セクハラなのか、それとも「大人の男女のやりとり」なのか?

新日鉄住金ソリューションズ(東京都)で契約社員として働いていた30代女性が、セクハラで休職に追い込まれ、さらに雇い止めにされたと訴え、雇い止めの無効や慰謝料など約1100万円を求める裁判を5月25日、東京地裁に起こした。女性と代理人弁護士らが記者会見した。

会見した女性は、管理職男性X氏(40代)からSNSで「恋は始まってるね!」「僕に触られて嫌じゃなかった?」「こんどエロ勝負しましょう」「エロ対決をいつかすること、も入れていい?」などとメッセージを送られたと主張。会社にセクハラだと訴えたが、「大人の男女のやりとりだ」などと相手にしてもらえなかったと話した。

「今度エロ勝負しましょう」

訴状などによると、女性の主張は次のようなものだ。なお、フェイスブックやLINEでのやり取りは、記録として残っているという。

女性は、2013年3月から派遣社員として働いていたが、2014年6月に契約社員になった。仕事はアシスタント業務だったという。

女性は2013年末、職場のほぼ全員が参加した忘年会で、正社員のX氏から執拗に絡まれた。性的な言葉をかけられ、「ホテルに行こう」などと身体の関係を求められたが、社内の人間関係もあるので「Xさんは既婚者じゃないですか。不倫は犯罪です」などといって、穏便に拒んだ。しかし、X氏はアプローチをやめず、突然腕を組んでくるなどしたという。

2013年12月24日、X氏からフェイスブック友達になることを求められ、承諾した。すると、アプローチはさらに激化した。

X氏からは「金曜日、僕に触られて嫌じゃなかった?って、なんか痴漢みたいな言い方だけど」「じゃあ、今度エロ勝負しましょう」といったメッセージが送られてきた。女性は受け流していたが、既婚者から交際や性行為を求められ、生理的な嫌悪感を抱いたという。

フェイスブックでのやり取りの中で、X氏は自分にはストーカー気質がある、過去に付き合った女性が自殺した、恋愛でとんでもない行動に出ることがある……といった趣旨の言葉を告げた。女性はX氏への対応を間違えるとあぶない、と感じたという。

年明けの2014年1月9日深夜、X氏は番号を教えてもいないのに電話をかけてきて、午前3時まで会話をすることになった。

仕事へも悪影響が出てきたため、女性は1月15日「連絡を取るのをやめて」と提案し、フェイスブック友達を解消した。すると今度は、LINEや社内メールで個人的な連絡が来るようになった。

2014年2月19日、X氏は社内メールで「おっちゃんが誘っちゃる!既婚者だけどwww」と連絡。女性は無視したが、さらに「まあ、冗談はサテオキ、こんどお茶でもしばきながらダークな成分はき出す会でもやりますか?」などと、続けてメールがあった。

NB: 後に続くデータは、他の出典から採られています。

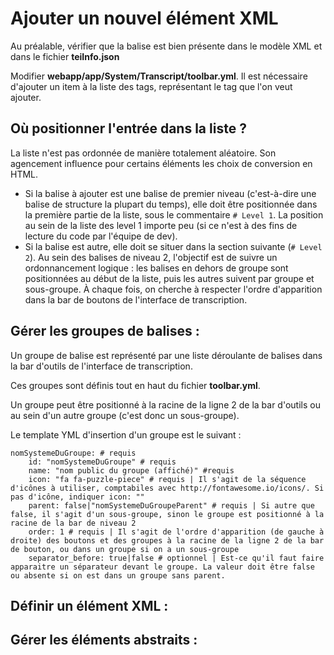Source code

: # Ajouter un nouvel élément XML
Au préalable, vérifier que la balise est bien présente dans le modèle XML et dans le fichier **teiInfo.json**

Modifier **webapp/app/System/Transcript/toolbar.yml**.
Il est nécessaire d'ajouter un item à la liste des tags, représentant le tag que l'on veut ajouter.

## Où positionner l'entrée dans la liste ?
La liste n'est pas ordonnée de manière totalement aléatoire. Son agencement influence pour certains éléments les choix de conversion en HTML.

- Si la balise à ajouter est une balise de premier niveau (c'est-à-dire une balise de structure la plupart du temps), elle doit être positionnée dans la première partie de la liste, sous le commentaire `# Level 1`. La position au sein de la liste des level 1 importe peu (si ce n'est à des fins de lecture du code par l'équipe de dev).
- Si la balise est autre, elle doit se situer dans la section suivante (`# Level 2`). Au sein des balises de niveau 2, l'objectif est de suivre un ordonnancement logique : les balises en dehors de groupe sont positionnées au début de la liste, puis les autres suivent par groupe et sous-groupe. À chaque fois, on cherche à respecter l'ordre d'apparition dans la bar de boutons de l'interface de transcription.

## Gérer les groupes de balises :
Un groupe de balise est représenté par une liste déroulante de balises dans la bar d'outils de l'interface de transcription.

Ces groupes sont définis tout en haut du fichier **toolbar.yml**. 

Un groupe peut être positionné à la racine de la ligne 2 de la bar d'outils ou au sein d'un autre groupe (c'est donc un sous-groupe).

Le template YML d'insertion d'un groupe est le suivant :

    nomSystemeDuGroupe: # requis
        id: "nomSystemeDuGroupe" # requis
        name: "nom public du groupe (affiché)" #requis
        icon: "fa fa-puzzle-piece" # requis | Il s'agit de la séquence d'icônes à utiliser, comptabiles avec http://fontawesome.io/icons/. Si pas d'icône, indiquer icon: ""
        parent: false|"nomSystemeDuGroupeParent" # requis | Si autre que false, il s'agit d'un sous-groupe, sinon le groupe est positionné à la racine de la bar de niveau 2
        order: 1 # requis | Il s'agit de l'ordre d'apparition (de gauche à droite) des boutons et des groupes à la racine de la ligne 2 de la bar de bouton, ou dans un groupe si on a un sous-groupe
        separator_before: true|false # optionnel | Est-ce qu'il faut faire apparaitre un séparateur devant le groupe. La valeur doit être false ou absente si on est dans un groupe sans parent.
        
## Définir un élément XML :

## Gérer les éléments abstraits :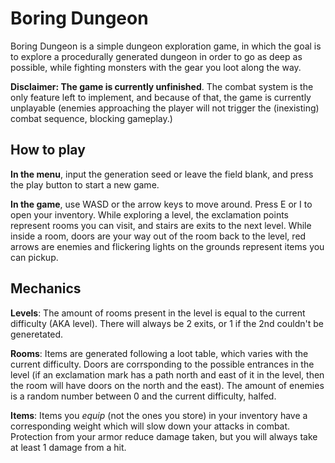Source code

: # Boring Dungeon
Boring Dungeon is a simple dungeon exploration game, in which the goal is to
explore a procedurally generated dungeon in order to go as deep as possible, while
fighting monsters with the gear you loot along the way.

**Disclaimer: The game is currently unfinished**. The combat system is the only
feature left to implement, and because of that, the game is currently unplayable
(enemies approaching the player will not trigger the (inexisting) combat sequence,
blocking gameplay.)

## How to play
**In the menu**, input the generation seed or leave the field blank, and press the
play button to start a new game.

**In the game**, use WASD or the arrow keys to move around. Press E or I to open
your inventory. While exploring a level, the exclamation points represent rooms you
can visit, and stairs are exits to the next level. While inside a room, doors are
your way out of the room back to the level, red arrows are enemies and flickering
lights on the grounds represent items you can pickup.

## Mechanics
**Levels**: The amount of rooms present in the level is equal to the current
difficulty (AKA level). There will always be 2 exits, or 1 if the 2nd couldn't be
generetated.

**Rooms**: Items are generated following a loot table, which varies with the current
difficulty. Doors are corrsponding to the possible entrances in the level (if an
exclamation mark has a path north and east of it in the level, then the room will
have doors on the north and the east). The amount of enemies is a random number
between 0 and the current difficulty, halfed.

**Items**: Items you *equip* (not the ones you store) in your inventory have a
corresponding weight which will slow down your attacks in combat. Protection from
your armor reduce damage taken, but you will always take at least 1 damage from a
hit.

女性は、なりふり構わず迫ってくる態度に恐怖を感じたという。

女性がさらにメールなどでの連絡も断ると、X氏は女性のことをしつこく詮索するようになった。ある同僚からは「X氏が、なんで●●さん(原告女性)と飲みに行くの?など、いろいろと詮索してきて面倒くさいので、気をつけてください」と助言を受けたという。女性は、複数の同僚から「あなたと仲良くしているとX氏がしつこいので、関わらないでほしい」と言われてしまったという。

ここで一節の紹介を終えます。